TASK DIRECTIONS:
Write every record out again exactly, and keep images out of it.

--

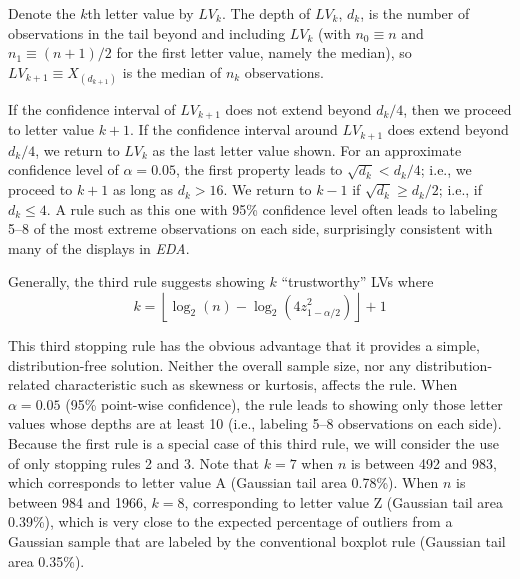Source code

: \documentclass[oneside]{article}
\begin{document}
Denote the $k$th letter value by $LV_k$. The depth of $LV_k$, $d_k$, is the number of observations in the tail beyond and including $LV_{k}$ (with $n_0 \equiv n$ and $n_1 \equiv (n+1)/2$ for the first letter value, namely the median), so $LV_{k+1} \equiv X_{(d_{k+1})}$ is the median of $n_k$ observations.


If the confidence interval of $LV_{k+1}$ does not extend beyond $d_k/4$, then we proceed to letter value $k+1$. If the confidence interval around $LV_{k+1}$ does extend beyond $d_k/4$, we return to $LV_{k}$ as the last letter value shown. For an approximate confidence level of $\alpha= 0.05$, the first property leads to $\sqrt{d_k} < d_k/4$; i.e., we proceed to $k+1$ as long as $d_k > 16$. We return to $k-1$ if $\sqrt{d_k} \ge d_k/2$; i.e., if $d_k \le 4$. A rule such as this one with 95\% confidence level often leads to labeling 5--8 of the most extreme observations on each side, surprisingly consistent with many of the displays in \textit{EDA}.

Generally, the third rule suggests showing $k$  ``trustworthy'' LVs where
\begin{equation}
k =  \left \lfloor \log_2 (n) - \log_2 
   \left(4  z_{1-\alpha/2}^2 \right) \right \rfloor + 1
\end{equation}

\noindent This third stopping rule has the obvious advantage that it provides a simple, distribution-free solution. Neither the overall sample size, nor any distribution-related characteristic such as skewness or kurtosis, affects the rule. When $\alpha = 0.05$ (95\% point-wise confidence), the rule leads to showing only those letter values whose depths are at least 10 (i.e., labeling 5--8 observations on each side). Because the first rule is a special case of this third rule, we will consider the use of only stopping rules 2 and 3. Note that $k = 7$ when $n$ is between 492 and 983, which corresponds to letter value A (Gaussian tail area 0.78\%). When $n$ is between 984 and 1966, $k = 8$, corresponding to letter value Z (Gaussian tail area 0.39\%), which is very close to the expected percentage of outliers from a Gaussian sample that are labeled by the conventional boxplot rule (Gaussian tail area 0.35\%).
\end{document}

--

ANSWER TO THE PROBLEM:
Source code

: \documentclass[oneside]{article}
\begin{document}
Denote the $k$th letter value by $LV_k$. The depth of $LV_k$, $d_k$, is the number of observations in the tail beyond and including $LV_{k}$ (with $n_0 \equiv n$ and $n_1 \equiv (n+1)/2$ for the first letter value, namely the median), so $LV_{k+1} \equiv X_{(d_{k+1})}$ is the median of $n_k$ observations.


If the confidence interval of $LV_{k+1}$ does not extend beyond $d_k/4$, then we proceed to letter value $k+1$. If the confidence interval around $LV_{k+1}$ does extend beyond $d_k/4$, we return to $LV_{k}$ as the last letter value shown. For an approximate confidence level of $\alpha= 0.05$, the first property leads to $\sqrt{d_k} < d_k/4$; i.e., we proceed to $k+1$ as long as $d_k > 16$. We return to $k-1$ if $\sqrt{d_k} \ge d_k/2$; i.e., if $d_k \le 4$. A rule such as this one with 95\% confidence level often leads to labeling 5--8 of the most extreme observations on each side, surprisingly consistent with many of the displays in \textit{EDA}.

Generally, the third rule suggests showing $k$  ``trustworthy'' LVs where
\begin{equation}
k =  \left \lfloor \log_2 (n) - \log_2 
   \left(4  z_{1-\alpha/2}^2 \right) \right \rfloor + 1
\end{equation}

\noindent This third stopping rule has the obvious advantage that it provides a simple, distribution-free solution. Neither the overall sample size, nor any distribution-related characteristic such as skewness or kurtosis, affects the rule. When $\alpha = 0.05$ (95\% point-wise confidence), the rule leads to showing only those letter values whose depths are at least 10 (i.e., labeling 5--8 observations on each side). Because the first rule is a special case of this third rule, we will consider the use of only stopping rules 2 and 3. Note that $k = 7$ when $n$ is between 492 and 983, which corresponds to letter value A (Gaussian tail area 0.78\%). When $n$ is between 984 and 1966, $k = 8$, corresponding to letter value Z (Gaussian tail area 0.39\%), which is very close to the expected percentage of outliers from a Gaussian sample that are labeled by the conventional boxplot rule (Gaussian tail area 0.35\%).
\end{document}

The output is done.